June 18, 2020
The secret to surviving COVID-19 could be locked in our DNA. Researchers are analyzing genome sequences to find clues about why some people are more susceptible to the virus.
Right now, doing that work comes with a hefty price tag.
But Praveen Rao is developing a way for more scientists to unlock that information for free.
Rao is an associate professor with joint appointment in Health Management & Informatics and Electrical Engineering & Computer Science. He received RAPID funding from the National Science Foundation to democratize genome sequence analysis by providing tools to analyze and compare genomes.
A human genome is a person’s complete set of DNA. It contains more than 3 billion DNA base pairs. In order to compare genome sequences, researchers use digital replicas. And that requires a massive amount of computer storage and memory.
“We see more and more that human genes may hold the answer to finding a cure or treatment for COVID-19,” Rao said. “But genome sequences are very large, and commercial cloud platforms cost a lot of money to analyze these sequences.

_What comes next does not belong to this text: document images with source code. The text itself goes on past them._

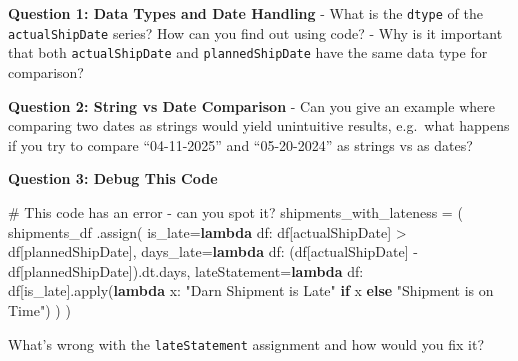 \documentclass[
  letterpaper,
  DIV=11,
  numbers=noendperiod]{scrartcl}
\newenvironment{Shaded}{\begin{snugshade}}{\end{snugshade}}
\newcommand{\BuiltInTok}[1]{\textcolor[rgb]{0.00,0.23,0.31}{#1}}
\newcommand{\CommentTok}[1]{\textcolor[rgb]{0.37,0.37,0.37}{#1}}
\newcommand{\ControlFlowTok}[1]{\textcolor[rgb]{0.00,0.23,0.31}{\textbf{#1}}}
\newcommand{\KeywordTok}[1]{\textcolor[rgb]{0.00,0.23,0.31}{\textbf{#1}}}
\newcommand{\NormalTok}[1]{\textcolor[rgb]{0.00,0.23,0.31}{#1}}
\newcommand{\OperatorTok}[1]{\textcolor[rgb]{0.37,0.37,0.37}{#1}}
\newcommand{\StringTok}[1]{\textcolor[rgb]{0.13,0.47,0.30}{#1}}
\begin{document}
\begin{tcolorbox}[enhanced jigsaw, toptitle=1mm, opacityback=0, colframe=quarto-callout-important-color-frame, leftrule=.75mm, arc=.35mm, opacitybacktitle=0.6, breakable, titlerule=0mm, coltitle=black, bottomtitle=1mm, title=\textcolor{quarto-callout-important-color}{\faExclamation}\hspace{0.5em}{🤔 Discussion Questions: Assign Mental Model}, colbacktitle=quarto-callout-important-color!10!white, rightrule=.15mm, left=2mm, bottomrule=.15mm, toprule=.15mm, colback=white]

\textbf{Question 1: Data Types and Date Handling} - What is the
\texttt{dtype} of the \texttt{actualShipDate} series? How can you find
out using code? - Why is it important that both \texttt{actualShipDate}
and \texttt{plannedShipDate} have the same data type for comparison?

\textbf{Question 2: String vs Date Comparison} - Can you give an example
where comparing two dates as strings would yield unintuitive results,
e.g.~what happens if you try to compare ``04-11-2025'' and
``05-20-2024'' as strings vs as dates?

\textbf{Question 3: Debug This Code}

\begin{Shaded}
\begin{Highlighting}[]
\CommentTok{\# This code has an error {-} can you spot it?}
\NormalTok{shipments\_with\_lateness }\OperatorTok{=}\NormalTok{ (}
\NormalTok{    shipments\_df}
\NormalTok{    .assign(}
\NormalTok{        is\_late}\OperatorTok{=}\KeywordTok{lambda}\NormalTok{ df: df[}\StringTok{\textquotesingle{}actualShipDate\textquotesingle{}}\NormalTok{] }\OperatorTok{\textgreater{}}\NormalTok{ df[}\StringTok{\textquotesingle{}plannedShipDate\textquotesingle{}}\NormalTok{],}
\NormalTok{        days\_late}\OperatorTok{=}\KeywordTok{lambda}\NormalTok{ df: (df[}\StringTok{\textquotesingle{}actualShipDate\textquotesingle{}}\NormalTok{] }\OperatorTok{{-}}\NormalTok{ df[}\StringTok{\textquotesingle{}plannedShipDate\textquotesingle{}}\NormalTok{]).dt.days,}
\NormalTok{        lateStatement}\OperatorTok{=}\KeywordTok{lambda}\NormalTok{ df: df[}\StringTok{\textquotesingle{}is\_late\textquotesingle{}}\NormalTok{].}\BuiltInTok{apply}\NormalTok{(}\KeywordTok{lambda}\NormalTok{ x: }\StringTok{"Darn Shipment is Late"} \ControlFlowTok{if}\NormalTok{ x }\ControlFlowTok{else} \StringTok{"Shipment is on Time"}\NormalTok{)}
\NormalTok{    )}
\NormalTok{)}
\end{Highlighting}
\end{Shaded}

What's wrong with the \texttt{lateStatement} assignment and how would
you fix it?

\end{tcolorbox}
\end{document}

This NSF project will provide a way to work with genome sequences at a large scale without having to go through an expensive commercial cloud platform.”

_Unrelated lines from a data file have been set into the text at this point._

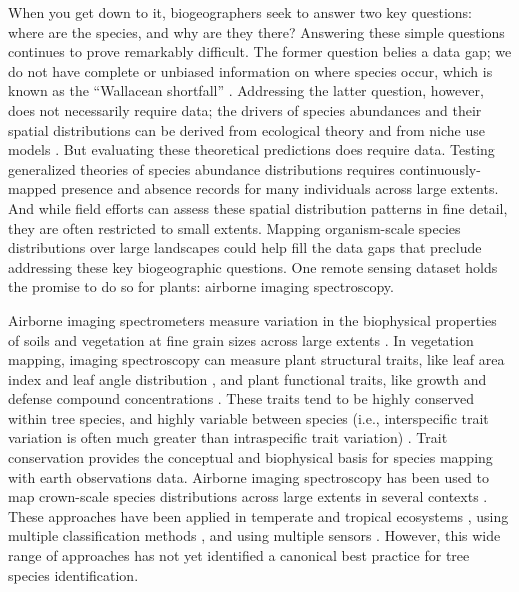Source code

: When you get down to it, biogeographers seek to answer two key questions: where are the species, and why are they there? Answering these simple questions continues to prove remarkably difficult. The former question belies a data gap; we do not have complete or unbiased information on where species occur, which is known as the “Wallacean shortfall” \cite{Whittaker2005-fp, Bini2006-an}. Addressing the latter question, however, does not necessarily require data; the drivers of species abundances and their spatial distributions can be derived from ecological theory and from niche use models \cite{McGill2010-sp}. But evaluating these theoretical predictions does require data. Testing generalized theories of species abundance distributions requires continuously-mapped presence and absence records for many individuals across large extents. And while field efforts can assess these spatial distribution patterns in fine detail, they are often restricted to small extents. Mapping organism-scale species distributions over large landscapes could help fill the data gaps that preclude addressing these key biogeographic questions. One remote sensing dataset holds the promise to do so for plants: airborne imaging spectroscopy.

Airborne imaging spectrometers measure variation in the biophysical properties of soils and vegetation at fine grain sizes across large extents \cite{Goetz1985-gj}. In vegetation mapping, imaging spectroscopy can measure plant structural traits, like leaf area index and leaf angle distribution \cite{Broge2001-tv, Asner2008-bv}, and plant functional traits, like growth and defense compound concentrations \cite{Kokaly2009-xk, Cavender-Bares2016-il}. These traits tend to be highly conserved within tree species, and highly variable between species (i.e., interspecific trait variation is often much greater than intraspecific trait variation) \cite{Wright2004-md, Townsend2007-zm, Funk2017-io}. Trait conservation provides the conceptual and biophysical basis for species mapping with earth observations data. Airborne imaging spectroscopy has been used to map crown-scale species distributions across large extents in several contexts \cite{Fassnacht2016-qb}. These approaches have been applied in temperate \cite{Baldeck2014-wg} and tropical ecosystems \cite{Hesketh2012-ir}, using multiple classification methods \cite{Feret2013-ho}, and using multiple sensors \cite{Clark2005-kr, Colgan2012-hi, Baldeck2015-jd}. However, this wide range of approaches has not yet identified a canonical best practice for tree species identification.

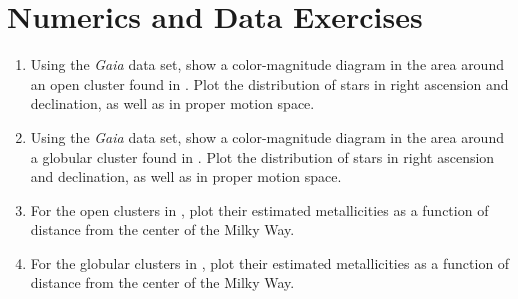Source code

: \section{Numerics and Data Exercises}

\begin{enumerate}
\item Using the {\it Gaia} data set, show a color-magnitude
diagram in the area around an open cluster found
in \citet{dias02a}. Plot the distribution of stars in right ascension
and declination, as well as in proper motion space.
\item Using the {\it Gaia} data set, show a color-magnitude
diagram in the area around a globular cluster found
in \citet{harris96a}. Plot the distribution of stars in right
ascension and declination, as well as in proper motion space.
\item For the open clusters in \citet{dias02a}, plot their estimated
metallicities as a function of distance from the center of the Milky
Way.
\item For the globular clusters in \citet{harris96a}, plot their estimated
metallicities as a function of distance from the center of the Milky
Way.
\end{enumerate}


  
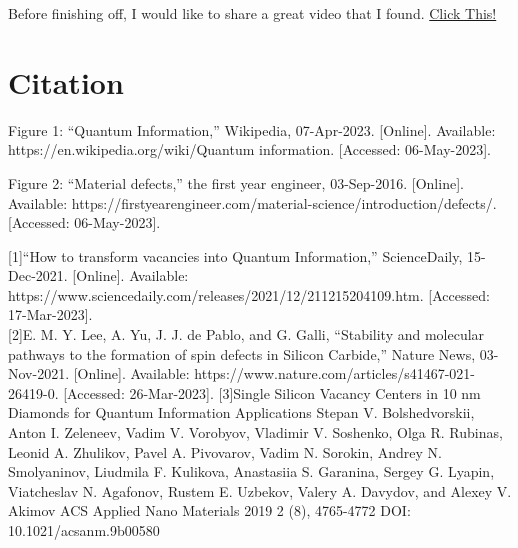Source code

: \documentclass{article}
\begin{document}
Before finishing off, I would like to share a great video that I found. 
\href{https://www.youtube.com/watch?v=KZIyG9II514}{Click This!} 

\section{Citation}
Figure 1: “Quantum Information,” Wikipedia, 07-Apr-2023. [Online]. Available: https://en.wikipedia.org/wiki/Quantum information. [Accessed: 06-May-2023]. 

Figure 2: “Material defects,” the first year engineer, 03-Sep-2016. [Online]. Available: https://firstyearengineer.com/material-science/introduction/defects/. [Accessed: 06-May-2023]. 

[1]“How to transform vacancies into Quantum Information,” ScienceDaily, 15-Dec-2021. [Online]. Available: https://www.sciencedaily.com/releases/2021/12/211215204109.htm. [Accessed: 17-Mar-2023].  \\


[2]E. M. Y. Lee, A. Yu, J. J. de Pablo, and G. Galli, “Stability and molecular pathways to the formation of spin defects in Silicon Carbide,” Nature News, 03-Nov-2021. [Online]. Available: https://www.nature.com/articles/s41467-021-26419-0. [Accessed: 26-Mar-2023]. 
[3]Single Silicon Vacancy Centers in 10 nm Diamonds for Quantum Information Applications
Stepan V. Bolshedvorskii, Anton I. Zeleneev, Vadim V. Vorobyov, Vladimir V. Soshenko, Olga R. Rubinas, Leonid A. Zhulikov, Pavel A. Pivovarov, Vadim N. Sorokin, Andrey N. Smolyaninov, Liudmila F. Kulikova, Anastasiia S. Garanina, Sergey G. Lyapin, Viatcheslav N. Agafonov, Rustem E. Uzbekov, Valery A. Davydov, and Alexey V. Akimov
ACS Applied Nano Materials 2019 2 (8), 4765-4772
DOI: 10.1021/acsanm.9b00580
\end{document}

Leveling the Playing Field
Rao will use CloudLab to provide that system, including the software, necessary algorithms and storage space. That means anyone with a CloudLab account will be able to upload, analyze and compare genome sequences.

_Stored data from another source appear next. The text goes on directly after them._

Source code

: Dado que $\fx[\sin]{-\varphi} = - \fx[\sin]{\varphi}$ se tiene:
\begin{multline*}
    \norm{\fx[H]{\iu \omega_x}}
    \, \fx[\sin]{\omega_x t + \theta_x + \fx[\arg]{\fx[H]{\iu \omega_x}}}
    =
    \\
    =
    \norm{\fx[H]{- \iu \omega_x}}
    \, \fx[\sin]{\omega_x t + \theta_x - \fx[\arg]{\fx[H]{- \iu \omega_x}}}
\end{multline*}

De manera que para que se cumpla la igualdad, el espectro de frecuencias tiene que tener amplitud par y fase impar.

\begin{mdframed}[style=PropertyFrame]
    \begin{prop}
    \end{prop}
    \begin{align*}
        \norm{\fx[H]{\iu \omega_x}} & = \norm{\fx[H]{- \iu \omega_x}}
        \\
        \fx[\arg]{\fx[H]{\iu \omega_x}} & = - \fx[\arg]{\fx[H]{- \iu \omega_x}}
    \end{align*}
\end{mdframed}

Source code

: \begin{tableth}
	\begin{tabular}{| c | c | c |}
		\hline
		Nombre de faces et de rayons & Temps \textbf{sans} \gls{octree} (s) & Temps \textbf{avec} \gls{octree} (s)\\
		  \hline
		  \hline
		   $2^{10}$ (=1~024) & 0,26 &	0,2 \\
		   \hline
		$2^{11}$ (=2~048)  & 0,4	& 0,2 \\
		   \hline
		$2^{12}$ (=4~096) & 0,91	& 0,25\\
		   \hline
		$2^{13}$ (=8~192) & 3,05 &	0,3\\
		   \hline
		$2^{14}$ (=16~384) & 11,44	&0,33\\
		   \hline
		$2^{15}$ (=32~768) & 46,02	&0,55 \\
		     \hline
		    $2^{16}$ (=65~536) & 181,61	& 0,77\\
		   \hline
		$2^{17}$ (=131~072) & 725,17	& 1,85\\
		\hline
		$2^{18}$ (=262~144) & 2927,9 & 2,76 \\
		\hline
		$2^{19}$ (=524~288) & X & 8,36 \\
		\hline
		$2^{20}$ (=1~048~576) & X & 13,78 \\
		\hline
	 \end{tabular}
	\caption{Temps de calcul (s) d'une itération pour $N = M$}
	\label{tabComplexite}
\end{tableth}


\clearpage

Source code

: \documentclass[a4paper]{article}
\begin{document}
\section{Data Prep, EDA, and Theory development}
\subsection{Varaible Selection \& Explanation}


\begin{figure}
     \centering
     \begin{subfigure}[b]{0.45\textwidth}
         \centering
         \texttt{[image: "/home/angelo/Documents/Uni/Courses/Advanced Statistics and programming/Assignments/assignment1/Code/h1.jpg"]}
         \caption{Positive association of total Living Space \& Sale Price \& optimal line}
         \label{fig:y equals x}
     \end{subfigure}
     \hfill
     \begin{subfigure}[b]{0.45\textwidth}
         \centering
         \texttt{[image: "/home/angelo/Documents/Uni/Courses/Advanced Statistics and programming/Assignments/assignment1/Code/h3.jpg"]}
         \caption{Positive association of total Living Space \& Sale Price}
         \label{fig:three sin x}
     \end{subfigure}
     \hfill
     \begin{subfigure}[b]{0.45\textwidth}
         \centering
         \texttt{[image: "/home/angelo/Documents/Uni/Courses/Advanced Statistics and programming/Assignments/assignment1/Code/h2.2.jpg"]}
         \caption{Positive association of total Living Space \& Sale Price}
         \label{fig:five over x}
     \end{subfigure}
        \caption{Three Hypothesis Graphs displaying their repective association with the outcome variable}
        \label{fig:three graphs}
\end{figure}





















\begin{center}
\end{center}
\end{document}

“What we wish to do is give them a browser interface where they can load their data and get their analysis results,” Rao said. “You don’t have to think about cost or any kind of processing that would otherwise have to be done by someone with a software background. You just load the sequences, and we’ll give you the results.”
Researchers who have had the ability to analyze genomes have found links between genetic markers and symptoms of the virus. For instance, geneticists recently discovered a connection between Type A blood and respiratory problems.
Rao’s work will level the playing field, allowing more scientists to analyze genomes for coronavirus clues.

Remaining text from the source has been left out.